**Exercise prompt:** Please set down exactly the lines of the listing below from the line containing "de chez Sonnenkraft)." through the line containing "Dans l’optique de", both lines included, leaving out all other lines.

**Recorded data:**

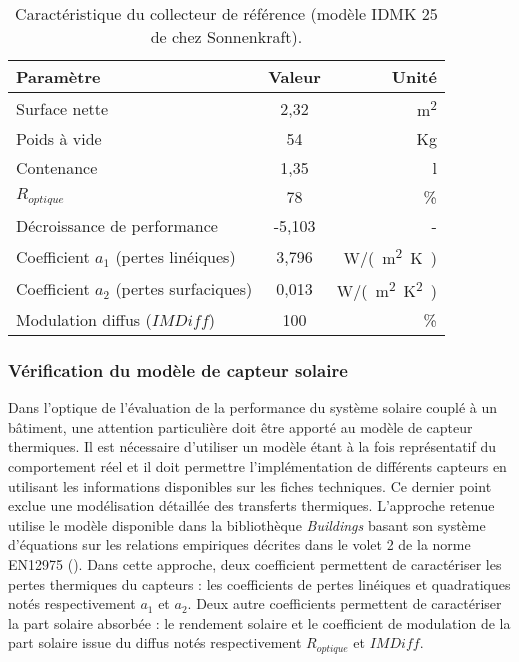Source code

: \begin{table}
\centering
\begin{tabular}{lcr}
    \toprule
    Paramètre                                & Valeur         & Unité                 \\
    \midrule
    Surface nette                            & 2,32           & \si{m^{2}}            \\
    Poids à vide                             & 54             & \si{Kg}               \\
    Contenance                               & 1,35           & \si{l}                \\
    $R_{optique}$                            & 78             & \si{\%}               \\
    Décroissance de performance              & -5,103         & -                     \\
    Coefficient $a_{1}$ (pertes linéiques)   & 3,796          & \si{W/(m^{2}.K)}      \\
    Coefficient $a_{2}$ (pertes surfaciques) & 0,013          & \si{W/(m^{2}.K^{2})}  \\
    Modulation diffus ($IMDiff$)             & 100            & \si{\%}               \\
    \bottomrule
\end{tabular}
\caption{Caractéristique du collecteur de référence (modèle IDMK 25 de chez Sonnenkraft).
         \label{tab:idmk_specs}}
\end{table}


\subsubsection{Vérification du modèle de capteur solaire} %
\label{ssub:verification_du_modele_de_capteur_solaire}
Dans l’optique de l’évaluation de la performance  du système solaire couplé à un bâtiment, une
attention particulière doit être apporté au modèle de capteur thermiques. Il est
nécessaire d’utiliser un modèle étant à la fois représentatif du comportement réel
et il doit permettre l’implémentation de différents capteurs en utilisant les informations
disponibles sur les fiches techniques. Ce dernier point exclue une modélisation détaillée
des transferts thermiques. L’approche retenue utilise le modèle disponible dans la
bibliothèque \textit{Buildings} basant son système d’équations sur les relations
empiriques décrites dans le volet 2 de la norme EN12975 ().
Dans cette approche, deux coefficient
permettent de caractériser les pertes thermiques du capteurs : les coefficients de pertes linéiques
et quadratiques notés respectivement $a_{1}$ et $a_{2}$. Deux autre coefficients permettent de
caractériser la part solaire absorbée :  le rendement solaire et le coefficient de modulation
de la part solaire issue du diffus notés respectivement $R_{optique}$ et $IMDiff$.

**The answer:**
\caption{Caractéristique du collecteur de référence (modèle IDMK 25 de chez Sonnenkraft).
         \label{tab:idmk_specs}}
\end{table}


\subsubsection{Vérification du modèle de capteur solaire} %
\label{ssub:verification_du_modele_de_capteur_solaire}
Dans l’optique de l’évaluation de la performance  du système solaire couplé à un bâtiment, une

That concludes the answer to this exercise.